Your reply should reproduce each line below exactly and carry none of the pictures.
----
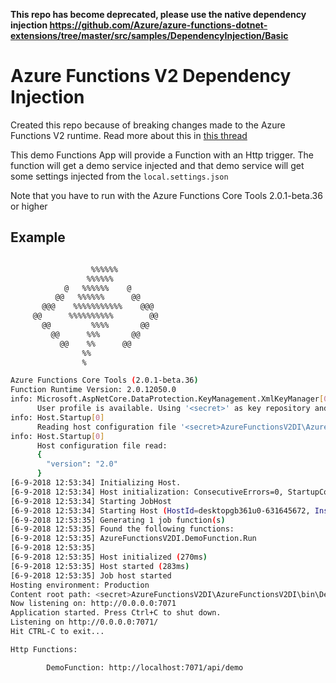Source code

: **This repo has become deprecated, please use the native dependency injection https://github.com/Azure/azure-functions-dotnet-extensions/tree/master/src/samples/DependencyInjection/Basic**

# Azure Functions V2 Dependency Injection
Created this repo because of breaking changes made to the Azure Functions V2 runtime.
Read more about this in [this thread](https://github.com/Azure/azure-webjobs-sdk/issues/1865)

This demo Functions App will provide a Function with an Http trigger.
The function will get a demo service injected and that demo service will get some settings injected from the `local.settings.json`

Note that you have to run with the Azure Functions Core Tools 2.0.1-beta.36 or higher
## Example
```bash

                  %%%%%%
                 %%%%%%
            @   %%%%%%    @
          @@   %%%%%%      @@
       @@@    %%%%%%%%%%%    @@@
     @@      %%%%%%%%%%        @@
       @@         %%%%       @@
         @@      %%%       @@
           @@    %%      @@
                %%
                %

Azure Functions Core Tools (2.0.1-beta.36)
Function Runtime Version: 2.0.12050.0
info: Microsoft.AspNetCore.DataProtection.KeyManagement.XmlKeyManager[0]
      User profile is available. Using '<secret>' as key repository and Windows DPAPI to encrypt keys at rest.
info: Host.Startup[0]
      Reading host configuration file '<secret>AzureFunctionsV2DI\AzureFunctionsV2DI\bin\Debug\netstandard2.0\host.json'
info: Host.Startup[0]
      Host configuration file read:
      {
        "version": "2.0"
      }
[6-9-2018 12:53:34] Initializing Host.
[6-9-2018 12:53:34] Host initialization: ConsecutiveErrors=0, StartupCount=1
[6-9-2018 12:53:34] Starting JobHost
[6-9-2018 12:53:34] Starting Host (HostId=desktopgb361u0-631645672, InstanceId=9640d50a-7409-49af-b20f-d23f0df54e2a, Version=2.0.12050.0, ProcessId=38508, AppDomainId=1, Debug=False, FunctionsExtensionVersion=)
[6-9-2018 12:53:35] Generating 1 job function(s)
[6-9-2018 12:53:35] Found the following functions:
[6-9-2018 12:53:35] AzureFunctionsV2DI.DemoFunction.Run
[6-9-2018 12:53:35]
[6-9-2018 12:53:35] Host initialized (270ms)
[6-9-2018 12:53:35] Host started (283ms)
[6-9-2018 12:53:35] Job host started
Hosting environment: Production
Content root path: <secret>AzureFunctionsV2DI\AzureFunctionsV2DI\bin\Debug\netstandard2.0
Now listening on: http://0.0.0.0:7071
Application started. Press Ctrl+C to shut down.
Listening on http://0.0.0.0:7071/
Hit CTRL-C to exit...

Http Functions:

        DemoFunction: http://localhost:7071/api/demo
```
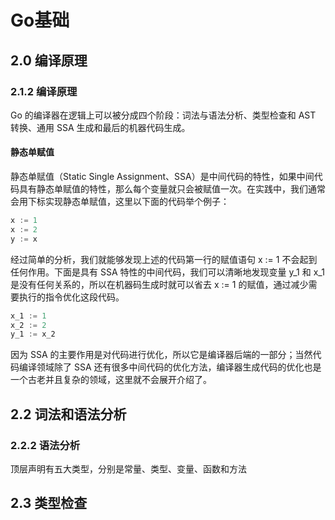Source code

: # Go基础

## 2.0 编译原理

### 2.1.2 编译原理

Go 的编译器在逻辑上可以被分成四个阶段：词法与语法分析、类型检查和 AST 转换、通用 SSA 生成和最后的机器代码生成。

#### 静态单赋值

静态单赋值（Static Single Assignment、SSA）是中间代码的特性，如果中间代码具有静态单赋值的特性，那么每个变量就只会被赋值一次。在实践中，我们通常会用下标实现静态单赋值，这里以下面的代码举个例子：

```go
x := 1
x := 2
y := x
```

经过简单的分析，我们就能够发现上述的代码第一行的赋值语句 x := 1 不会起到任何作用。下面是具有 SSA 特性的中间代码，我们可以清晰地发现变量 y_1 和 x_1 是没有任何关系的，所以在机器码生成时就可以省去 x := 1 的赋值，通过减少需要执行的指令优化这段代码。

```go
x_1 := 1
x_2 := 2
y_1 := x_2
```

因为 SSA 的主要作用是对代码进行优化，所以它是编译器后端的一部分；当然代码编译领域除了 SSA 还有很多中间代码的优化方法，编译器生成代码的优化也是一个古老并且复杂的领域，这里就不会展开介绍了。

## 2.2 词法和语法分析

### 2.2.2 语法分析

顶层声明有五大类型，分别是常量、类型、变量、函数和方法

## 2.3 类型检查
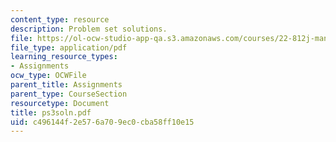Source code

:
 ```yaml
---
content_type: resource
description: Problem set solutions.
file: https://ol-ocw-studio-app-qa.s3.amazonaws.com/courses/22-812j-managing-nuclear-technology-spring-2004/c496144f2e576a709ec0cba58ff10e15_ps3soln.pdf
file_type: application/pdf
learning_resource_types:
- Assignments
ocw_type: OCWFile
parent_title: Assignments
parent_type: CourseSection
resourcetype: Document
title: ps3soln.pdf
uid: c496144f-2e57-6a70-9ec0-cba58ff10e15
---
```

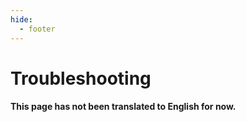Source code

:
 ```yaml
---
hide:
  - footer
---
```

# Troubleshooting

#### This page has not been translated to English for now. 

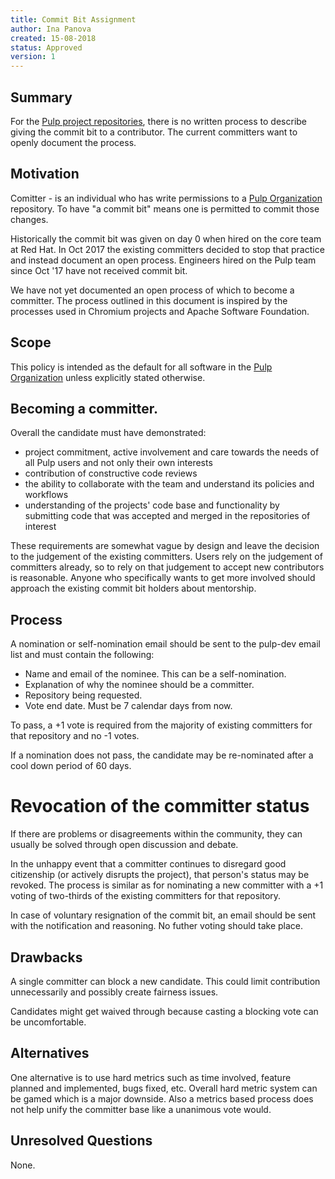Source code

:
```yaml
---
title: Commit Bit Assignment
author: Ina Panova
created: 15-08-2018
status: Approved
version: 1
---
```


## Summary

For the [Pulp project repositories](https://github.com/pulp/), there is no written process to
describe giving the commit bit to a contributor. The current committers want to openly document
the process.


## Motivation

Comitter - is an individual who has write permissions to a
[Pulp Organization](https://github.com/pulp/) repository.
To have "a commit bit" means one is permitted to commit those changes.

Historically the commit bit was given on day 0 when hired on the core team at Red Hat.  In Oct 2017
the existing committers decided to stop that practice and instead document an open process.
Engineers hired on the Pulp team since Oct '17 have not received commit bit.

We have not yet documented an open process of which to become a committer.
The process outlined in this document is inspired by the processes used in Chromium projects and
Apache Software Foundation.


## Scope

This policy is intended as the default for all software in the
[Pulp Organization](https://github.com/pulp/) unless explicitly stated otherwise.


## Becoming a committer.

Overall the candidate must have demonstrated:
* project commitment, active involvement and care towards the needs of all Pulp users and not only
  their own interests
* contribution of constructive code reviews
* the ability to collaborate with the team and understand its policies and workflows
* understanding of the projects' code base and functionality by submitting code that was accepted
  and merged in the repositories of interest

These requirements are somewhat vague by design and leave the decision to the judgement of the
existing committers. Users rely on the judgement of committers already, so to rely on that judgement
to accept new contributors is reasonable. Anyone who specifically wants to get more involved should
approach the existing commit bit holders about mentorship.


## Process

A nomination or self-nomination email should be sent to the pulp-dev email list and must contain
the following:

* Name and email of the nominee. This can be a self-nomination.
* Explanation of why the nominee should be a committer.
* Repository being requested.
* Vote end date. Must be 7 calendar days from now.

To pass, a +1 vote is required from the majority of existing committers for that repository and
no -1 votes.

If a nomination does not pass, the candidate may be re-nominated after a cool down period of 60
days.


# Revocation of the committer status

If there are problems or disagreements within the community, they can usually be solved through
open discussion and debate.

In the unhappy event that a committer continues to disregard good citizenship (or actively disrupts
the project), that person's status may be revoked. The process is similar as for nominating a new
committer with a +1 voting of two-thirds of the existing committers for that repository.

In case of voluntary resignation of the commit bit, an email should be sent with the notification and
reasoning. No futher voting should take place.


## Drawbacks

A single committer can block a new candidate. This could limit contribution unnecessarily and
possibly create fairness issues.

Candidates might get waived through because casting a blocking vote can be uncomfortable.


## Alternatives

One alternative is to use hard metrics such as time involved, feature planned and implemented,
bugs fixed, etc. Overall hard metric system can be gamed which is a major downside. Also a metrics
based process does not help unify the committer base like a unanimous vote would.


## Unresolved Questions

None.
----
## EXPECTED ANSWER
Source code

: **This repo has become deprecated, please use the native dependency injection https://github.com/Azure/azure-functions-dotnet-extensions/tree/master/src/samples/DependencyInjection/Basic**

# Azure Functions V2 Dependency Injection
Created this repo because of breaking changes made to the Azure Functions V2 runtime.
Read more about this in [this thread](https://github.com/Azure/azure-webjobs-sdk/issues/1865)

This demo Functions App will provide a Function with an Http trigger.
The function will get a demo service injected and that demo service will get some settings injected from the `local.settings.json`

Note that you have to run with the Azure Functions Core Tools 2.0.1-beta.36 or higher
## Example
```bash

                  %%%%%%
                 %%%%%%
            @   %%%%%%    @
          @@   %%%%%%      @@
       @@@    %%%%%%%%%%%    @@@
     @@      %%%%%%%%%%        @@
       @@         %%%%       @@
         @@      %%%       @@
           @@    %%      @@
                %%
                %

Azure Functions Core Tools (2.0.1-beta.36)
Function Runtime Version: 2.0.12050.0
info: Microsoft.AspNetCore.DataProtection.KeyManagement.XmlKeyManager[0]
      User profile is available. Using '<secret>' as key repository and Windows DPAPI to encrypt keys at rest.
info: Host.Startup[0]
      Reading host configuration file '<secret>AzureFunctionsV2DI\AzureFunctionsV2DI\bin\Debug\netstandard2.0\host.json'
info: Host.Startup[0]
      Host configuration file read:
      {
        "version": "2.0"
      }
[6-9-2018 12:53:34] Initializing Host.
[6-9-2018 12:53:34] Host initialization: ConsecutiveErrors=0, StartupCount=1
[6-9-2018 12:53:34] Starting JobHost
[6-9-2018 12:53:34] Starting Host (HostId=desktopgb361u0-631645672, InstanceId=9640d50a-7409-49af-b20f-d23f0df54e2a, Version=2.0.12050.0, ProcessId=38508, AppDomainId=1, Debug=False, FunctionsExtensionVersion=)
[6-9-2018 12:53:35] Generating 1 job function(s)
[6-9-2018 12:53:35] Found the following functions:
[6-9-2018 12:53:35] AzureFunctionsV2DI.DemoFunction.Run
[6-9-2018 12:53:35]
[6-9-2018 12:53:35] Host initialized (270ms)
[6-9-2018 12:53:35] Host started (283ms)
[6-9-2018 12:53:35] Job host started
Hosting environment: Production
Content root path: <secret>AzureFunctionsV2DI\AzureFunctionsV2DI\bin\Debug\netstandard2.0
Now listening on: http://0.0.0.0:7071
Application started. Press Ctrl+C to shut down.
Listening on http://0.0.0.0:7071/
Hit CTRL-C to exit...

Http Functions:

        DemoFunction: http://localhost:7071/api/demo
```
Source code

: # Go基础

## 2.0 编译原理

### 2.1.2 编译原理

Go 的编译器在逻辑上可以被分成四个阶段：词法与语法分析、类型检查和 AST 转换、通用 SSA 生成和最后的机器代码生成。

#### 静态单赋值

静态单赋值（Static Single Assignment、SSA）是中间代码的特性，如果中间代码具有静态单赋值的特性，那么每个变量就只会被赋值一次。在实践中，我们通常会用下标实现静态单赋值，这里以下面的代码举个例子：

```go
x := 1
x := 2
y := x
```

经过简单的分析，我们就能够发现上述的代码第一行的赋值语句 x := 1 不会起到任何作用。下面是具有 SSA 特性的中间代码，我们可以清晰地发现变量 y_1 和 x_1 是没有任何关系的，所以在机器码生成时就可以省去 x := 1 的赋值，通过减少需要执行的指令优化这段代码。

```go
x_1 := 1
x_2 := 2
y_1 := x_2
```

因为 SSA 的主要作用是对代码进行优化，所以它是编译器后端的一部分；当然代码编译领域除了 SSA 还有很多中间代码的优化方法，编译器生成代码的优化也是一个古老并且复杂的领域，这里就不会展开介绍了。

## 2.2 词法和语法分析

### 2.2.2 语法分析

顶层声明有五大类型，分别是常量、类型、变量、函数和方法

## 2.3 类型检查
Source code

:
 ```yaml
---
content_type: resource
description: Problem set solutions.
file: https://ol-ocw-studio-app-qa.s3.amazonaws.com/courses/22-812j-managing-nuclear-technology-spring-2004/c496144f2e576a709ec0cba58ff10e15_ps3soln.pdf
file_type: application/pdf
learning_resource_types:
- Assignments
ocw_type: OCWFile
parent_title: Assignments
parent_type: CourseSection
resourcetype: Document
title: ps3soln.pdf
uid: c496144f-2e57-6a70-9ec0-cba58ff10e15
---
```

Source code

:
 ```yaml
---
hide:
  - footer
---
```

# Troubleshooting

#### This page has not been translated to English for now. 

Source code

:
```yaml
---
title: Commit Bit Assignment
author: Ina Panova
created: 15-08-2018
status: Approved
version: 1
---
```


## Summary

For the [Pulp project repositories](https://github.com/pulp/), there is no written process to
describe giving the commit bit to a contributor. The current committers want to openly document
the process.


## Motivation

Comitter - is an individual who has write permissions to a
[Pulp Organization](https://github.com/pulp/) repository.
To have "a commit bit" means one is permitted to commit those changes.

Historically the commit bit was given on day 0 when hired on the core team at Red Hat.  In Oct 2017
the existing committers decided to stop that practice and instead document an open process.
Engineers hired on the Pulp team since Oct '17 have not received commit bit.

We have not yet documented an open process of which to become a committer.
The process outlined in this document is inspired by the processes used in Chromium projects and
Apache Software Foundation.


## Scope

This policy is intended as the default for all software in the
[Pulp Organization](https://github.com/pulp/) unless explicitly stated otherwise.


## Becoming a committer.

Overall the candidate must have demonstrated:
* project commitment, active involvement and care towards the needs of all Pulp users and not only
  their own interests
* contribution of constructive code reviews
* the ability to collaborate with the team and understand its policies and workflows
* understanding of the projects' code base and functionality by submitting code that was accepted
  and merged in the repositories of interest

These requirements are somewhat vague by design and leave the decision to the judgement of the
existing committers. Users rely on the judgement of committers already, so to rely on that judgement
to accept new contributors is reasonable. Anyone who specifically wants to get more involved should
approach the existing commit bit holders about mentorship.


## Process

A nomination or self-nomination email should be sent to the pulp-dev email list and must contain
the following:

* Name and email of the nominee. This can be a self-nomination.
* Explanation of why the nominee should be a committer.
* Repository being requested.
* Vote end date. Must be 7 calendar days from now.

To pass, a +1 vote is required from the majority of existing committers for that repository and
no -1 votes.

If a nomination does not pass, the candidate may be re-nominated after a cool down period of 60
days.


# Revocation of the committer status

If there are problems or disagreements within the community, they can usually be solved through
open discussion and debate.

In the unhappy event that a committer continues to disregard good citizenship (or actively disrupts
the project), that person's status may be revoked. The process is similar as for nominating a new
committer with a +1 voting of two-thirds of the existing committers for that repository.

In case of voluntary resignation of the commit bit, an email should be sent with the notification and
reasoning. No futher voting should take place.


## Drawbacks

A single committer can block a new candidate. This could limit contribution unnecessarily and
possibly create fairness issues.

Candidates might get waived through because casting a blocking vote can be uncomfortable.


## Alternatives

One alternative is to use hard metrics such as time involved, feature planned and implemented,
bugs fixed, etc. Overall hard metric system can be gamed which is a major downside. Also a metrics
based process does not help unify the committer base like a unanimous vote would.


## Unresolved Questions

None.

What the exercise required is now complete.